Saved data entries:
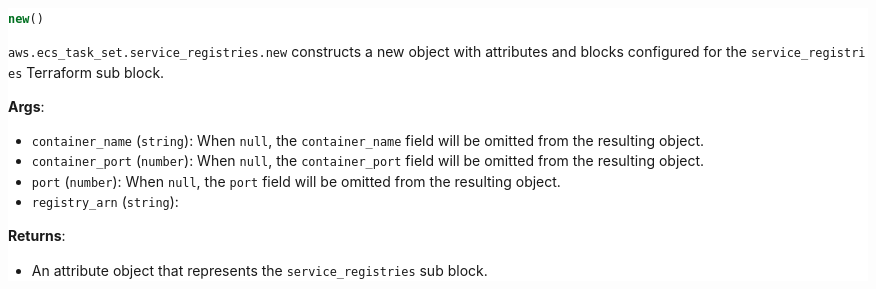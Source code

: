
 ```ts
new()
```


`aws.ecs_task_set.service_registries.new` constructs a new object with attributes and blocks configured for the `service_registries`
Terraform sub block.



**Args**:
  - `container_name` (`string`):  When `null`, the `container_name` field will be omitted from the resulting object.
  - `container_port` (`number`):  When `null`, the `container_port` field will be omitted from the resulting object.
  - `port` (`number`):  When `null`, the `port` field will be omitted from the resulting object.
  - `registry_arn` (`string`): 

**Returns**:
  - An attribute object that represents the `service_registries` sub block.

WHAT TO WORK ON:
Without including any pictures, copy every line above exactly.

RESPONSE TO THE TASK:
Source code

:
 ```ts
new()
```


`aws.ecs_task_set.service_registries.new` constructs a new object with attributes and blocks configured for the `service_registries`
Terraform sub block.



**Args**:
  - `container_name` (`string`):  When `null`, the `container_name` field will be omitted from the resulting object.
  - `container_port` (`number`):  When `null`, the `container_port` field will be omitted from the resulting object.
  - `port` (`number`):  When `null`, the `port` field will be omitted from the resulting object.
  - `registry_arn` (`string`): 

**Returns**:
  - An attribute object that represents the `service_registries` sub block.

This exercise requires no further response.